Input for this task Block Start
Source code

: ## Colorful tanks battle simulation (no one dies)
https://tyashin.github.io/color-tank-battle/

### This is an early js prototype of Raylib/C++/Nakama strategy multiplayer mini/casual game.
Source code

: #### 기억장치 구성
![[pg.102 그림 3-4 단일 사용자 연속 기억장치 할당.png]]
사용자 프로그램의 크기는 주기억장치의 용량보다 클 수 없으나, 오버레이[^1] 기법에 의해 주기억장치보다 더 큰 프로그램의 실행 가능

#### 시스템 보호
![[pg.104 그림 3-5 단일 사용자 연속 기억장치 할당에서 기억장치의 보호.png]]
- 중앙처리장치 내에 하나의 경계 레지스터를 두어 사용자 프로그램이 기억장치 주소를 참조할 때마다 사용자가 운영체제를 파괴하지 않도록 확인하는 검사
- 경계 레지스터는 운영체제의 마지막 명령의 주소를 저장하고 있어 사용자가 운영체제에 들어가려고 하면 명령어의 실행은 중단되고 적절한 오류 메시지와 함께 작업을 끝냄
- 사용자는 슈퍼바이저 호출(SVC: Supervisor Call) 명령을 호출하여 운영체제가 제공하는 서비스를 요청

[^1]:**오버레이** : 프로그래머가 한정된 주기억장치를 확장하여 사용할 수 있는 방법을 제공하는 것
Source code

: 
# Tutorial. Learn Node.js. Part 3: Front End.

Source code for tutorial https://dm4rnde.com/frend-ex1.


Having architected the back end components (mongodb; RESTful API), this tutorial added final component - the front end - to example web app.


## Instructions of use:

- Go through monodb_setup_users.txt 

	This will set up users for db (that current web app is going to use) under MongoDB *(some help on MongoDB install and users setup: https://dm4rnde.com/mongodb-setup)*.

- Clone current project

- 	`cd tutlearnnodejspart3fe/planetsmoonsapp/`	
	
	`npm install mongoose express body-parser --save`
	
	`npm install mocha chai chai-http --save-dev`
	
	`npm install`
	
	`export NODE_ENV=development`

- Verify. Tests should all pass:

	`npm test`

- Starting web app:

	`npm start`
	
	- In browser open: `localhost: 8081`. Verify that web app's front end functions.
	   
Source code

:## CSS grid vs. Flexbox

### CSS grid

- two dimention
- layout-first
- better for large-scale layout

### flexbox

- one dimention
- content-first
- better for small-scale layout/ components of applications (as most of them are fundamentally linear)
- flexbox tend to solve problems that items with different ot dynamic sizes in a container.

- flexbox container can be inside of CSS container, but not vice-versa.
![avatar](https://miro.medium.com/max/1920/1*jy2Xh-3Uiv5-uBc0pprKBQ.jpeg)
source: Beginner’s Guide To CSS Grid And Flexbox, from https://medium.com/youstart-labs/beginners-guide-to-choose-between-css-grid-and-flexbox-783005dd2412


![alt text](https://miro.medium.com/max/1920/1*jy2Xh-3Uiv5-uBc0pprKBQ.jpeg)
Input for this task Block End
Task goal: So that no detail is lost, give every line of the data again exactly.

Answer to this problem:
Source code

: ## Colorful tanks battle simulation (no one dies)
https://tyashin.github.io/color-tank-battle/

### This is an early js prototype of Raylib/C++/Nakama strategy multiplayer mini/casual game.
Source code

: #### 기억장치 구성
![[pg.102 그림 3-4 단일 사용자 연속 기억장치 할당.png]]
사용자 프로그램의 크기는 주기억장치의 용량보다 클 수 없으나, 오버레이[^1] 기법에 의해 주기억장치보다 더 큰 프로그램의 실행 가능

#### 시스템 보호
![[pg.104 그림 3-5 단일 사용자 연속 기억장치 할당에서 기억장치의 보호.png]]
- 중앙처리장치 내에 하나의 경계 레지스터를 두어 사용자 프로그램이 기억장치 주소를 참조할 때마다 사용자가 운영체제를 파괴하지 않도록 확인하는 검사
- 경계 레지스터는 운영체제의 마지막 명령의 주소를 저장하고 있어 사용자가 운영체제에 들어가려고 하면 명령어의 실행은 중단되고 적절한 오류 메시지와 함께 작업을 끝냄
- 사용자는 슈퍼바이저 호출(SVC: Supervisor Call) 명령을 호출하여 운영체제가 제공하는 서비스를 요청

[^1]:**오버레이** : 프로그래머가 한정된 주기억장치를 확장하여 사용할 수 있는 방법을 제공하는 것
Source code

: 
# Tutorial. Learn Node.js. Part 3: Front End.

Source code for tutorial https://dm4rnde.com/frend-ex1.


Having architected the back end components (mongodb; RESTful API), this tutorial added final component - the front end - to example web app.


## Instructions of use:

- Go through monodb_setup_users.txt 

	This will set up users for db (that current web app is going to use) under MongoDB *(some help on MongoDB install and users setup: https://dm4rnde.com/mongodb-setup)*.

- Clone current project

- 	`cd tutlearnnodejspart3fe/planetsmoonsapp/`	
	
	`npm install mongoose express body-parser --save`
	
	`npm install mocha chai chai-http --save-dev`
	
	`npm install`
	
	`export NODE_ENV=development`

- Verify. Tests should all pass:

	`npm test`

- Starting web app:

	`npm start`
	
	- In browser open: `localhost: 8081`. Verify that web app's front end functions.
	   
Source code

:## CSS grid vs. Flexbox

### CSS grid

- two dimention
- layout-first
- better for large-scale layout

### flexbox

- one dimention
- content-first
- better for small-scale layout/ components of applications (as most of them are fundamentally linear)
- flexbox tend to solve problems that items with different ot dynamic sizes in a container.

- flexbox container can be inside of CSS container, but not vice-versa.
![avatar](https://miro.medium.com/max/1920/1*jy2Xh-3Uiv5-uBc0pprKBQ.jpeg)
source: Beginner’s Guide To CSS Grid And Flexbox, from https://medium.com/youstart-labs/beginners-guide-to-choose-between-css-grid-and-flexbox-783005dd2412


![alt text](https://miro.medium.com/max/1920/1*jy2Xh-3Uiv5-uBc0pprKBQ.jpeg)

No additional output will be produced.